3. What does the divine name-giving mean for Israel? Two extremes should be avoided. On the one hand, the import of a name is not a mere badge of identity; on the other hand, it does not belong to the sphere of magic, as if by knowing or pronouncing the name one has control over the deity. The oft-cited Gen 32:29, where Jacob’s request for the name of his assailant is not granted, is not pertinent here, for God had already given Jacob his name in 28:13.
Divine name-giving entails several dimensions. It entails distinctiveness; it sets God off from others who have names, incl. gods. Moreover, anyone whose name is known becomes a part of the community that has names; God thereby chooses to join the historical community. Even more, to give the name Yahweh with reference to the God of the fathers ties this God to a certain history. God’s own history is thus integrated with the history of this people, and in this text God makes a commitment to be a part of the history of Israel.
Furthermore, giving the name entails a certain kind of relationship; it opens up the possibility of, indeed admits a desire for, a certain intimacy in relationship. A relationship without a name inevitably means some distance; naming the name is necessary for closeness. Naming makes true communication and encounter possible. Naming entails availability. By giving the name, God becomes accessible. God and people can now meet and address each other. Yet, because name is not person or identity or character (an oft-repeated mistake), there remains an otherness, even a mystery about the one who is named.

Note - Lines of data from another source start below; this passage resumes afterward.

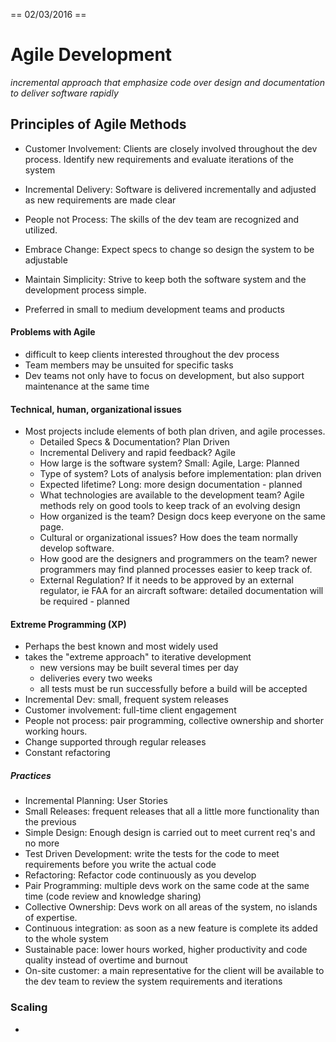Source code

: == 02/03/2016 ==
# Agile Development
_incremental approach that emphasize code over design and documentation to deliver software rapidly_

## Principles of Agile Methods
- Customer Involvement: Clients are closely involved throughout the dev process. Identify new requirements and evaluate iterations of the system
- Incremental Delivery: Software is delivered incrementally and adjusted as new requirements are made clear
- People not Process: The skills of the dev team are recognized and utilized.
- Embrace Change: Expect specs to change so design the system to be adjustable
- Maintain Simplicity: Strive to keep both the software system and the development process simple.

- Preferred in small to medium development teams and products

#### Problems with Agile
- difficult to keep clients interested throughout the dev process
- Team members may be unsuited for specific tasks
- Dev teams not only have to focus on development, but also support maintenance at the same time

#### Technical, human, organizational issues
- Most projects include elements of both plan driven, and agile processes.
    - Detailed Specs & Documentation? Plan Driven
    - Incremental Delivery and rapid feedback? Agile
    - How large is the software system? Small: Agile, Large: Planned
    - Type of system? Lots of analysis before implementation: plan driven
    - Expected lifetime? Long: more design documentation - planned
    - What technologies are available to the development team? Agile methods rely on good tools to keep track of an evolving design
    - How organized is the team? Design docs keep everyone on the same page.
    - Cultural or organizational issues? How does the team normally develop software.
    - How good are the designers and programmers on the team? newer programmers may find planned processes easier to keep track of.
    - External Regulation? If it needs to be approved by an external regulator, ie FAA for an aircraft software: detailed documentation will be required - planned

#### Extreme Programming (XP)
- Perhaps the best known and most widely used
- takes the "extreme approach" to iterative development
    - new versions may be built several times per day
    - deliveries every two weeks
    - all tests must be run successfully before a build will be accepted
- Incremental Dev: small, frequent system releases
- Customer involvement: full-time client engagement
- People not process: pair programming, collective ownership and shorter working hours.
- Change supported through regular releases
- Constant refactoring

##### Practices
- Incremental Planning: User Stories
- Small Releases: frequent releases that all a little more functionality than the previous
- Simple Design: Enough design is carried out to meet current req's and no more
- Test Driven Development: write the tests for the code to meet requirements before you write the actual code
- Refactoring: Refactor code continuously as you develop
- Pair Programming: multiple devs work on the same code at the same time (code review and knowledge sharing)
- Collective Ownership: Devs work on all areas of the system, no islands of expertise.
- Continuous integration: as soon as a new feature is complete its added to the whole system
- Sustainable pace: lower hours worked, higher productivity and code quality instead of overtime and burnout
- On-site customer: a main representative for the client will be available to the dev team to review the system requirements and iterations

### Scaling
-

Naming also entails vulnerability. In becoming so available to the world, God is to some degree at the disposal of those who can name the name. God’s name may be misused and abused as well as honored. For God to give the name is to open himself up to hurt. Naming entails the likelihood of divine suffering (cf. Exod 3:7). This is probably a factor that undergirds the giving of the commandment regarding the name of God (Exod 20:7). On the above, see T. Fretheim, Exodus, 63–65.

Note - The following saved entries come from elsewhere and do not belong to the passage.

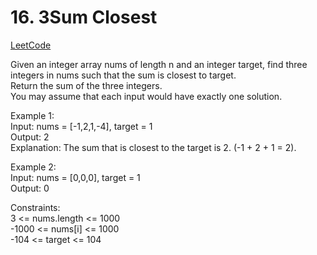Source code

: # 16. 3Sum Closest

[LeetCode](https://leetcode.cn/problems/3sum-closest/)

Given an integer array nums of length n and an integer target, find three integers in nums such that the sum is closest to target.\
Return the sum of the three integers.\
You may assume that each input would have exactly one solution.


Example 1:\
Input: nums = [-1,2,1,-4], target = 1\
Output: 2\
Explanation: The sum that is closest to the target is 2. (-1 + 2 + 1 = 2).

Example 2:\
Input: nums = [0,0,0], target = 1\
Output: 0

Constraints:\
3 <= nums.length <= 1000\
-1000 <= nums[i] <= 1000\
-104 <= target <= 104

When fear of misusing God’s name, Yahweh (cf. Ex 20:7; Deut 5:11), arose at the end of the pre-Christian era, it was replaced by ʾădōnay, which became for all practical purposes a proper noun (cf. Mettinger, 15–19). Some suggest that the actual Masoretic Text (MT) was changed in light of this practice, substituting one for the other (Baudissin, 1.559, 2.81–96; Eichrodt, 1.204), but this does not appear likely, since both ʾădōnay and Yahweh remain in the numerous verses mentioned (cf. Jenni 1997b, 1.28). This phenomenon is evident in the MT, however, where the Tetragrammaton, which should not be pronounced lest it be profaned, is revocalized. Sometimes it is to be read as ʾădōnay, with this word’s vowels appended to the consonants yhwh (i.e., yĕh[ō]wāh, from which we get “Jehovah” through the more archaic English pronunciation of the letters; e.g., Gen 2:4; Yeivin, 58–59). At times it revocalized as yĕh[ō]wih with the vowels from ʾĕlōhîm (e.g., Gen 15:2, 8). This practice of substitution carries over into the Septuagint, where yhwh is routinely rendered by kyrios (“lord”), a practice carried on in the NT (e.g., Mt 4:7, quoting Deut 6:16). This continues in most contemporary English translations (except for the Jerusalem Bible), where yhwh is rendered LORD.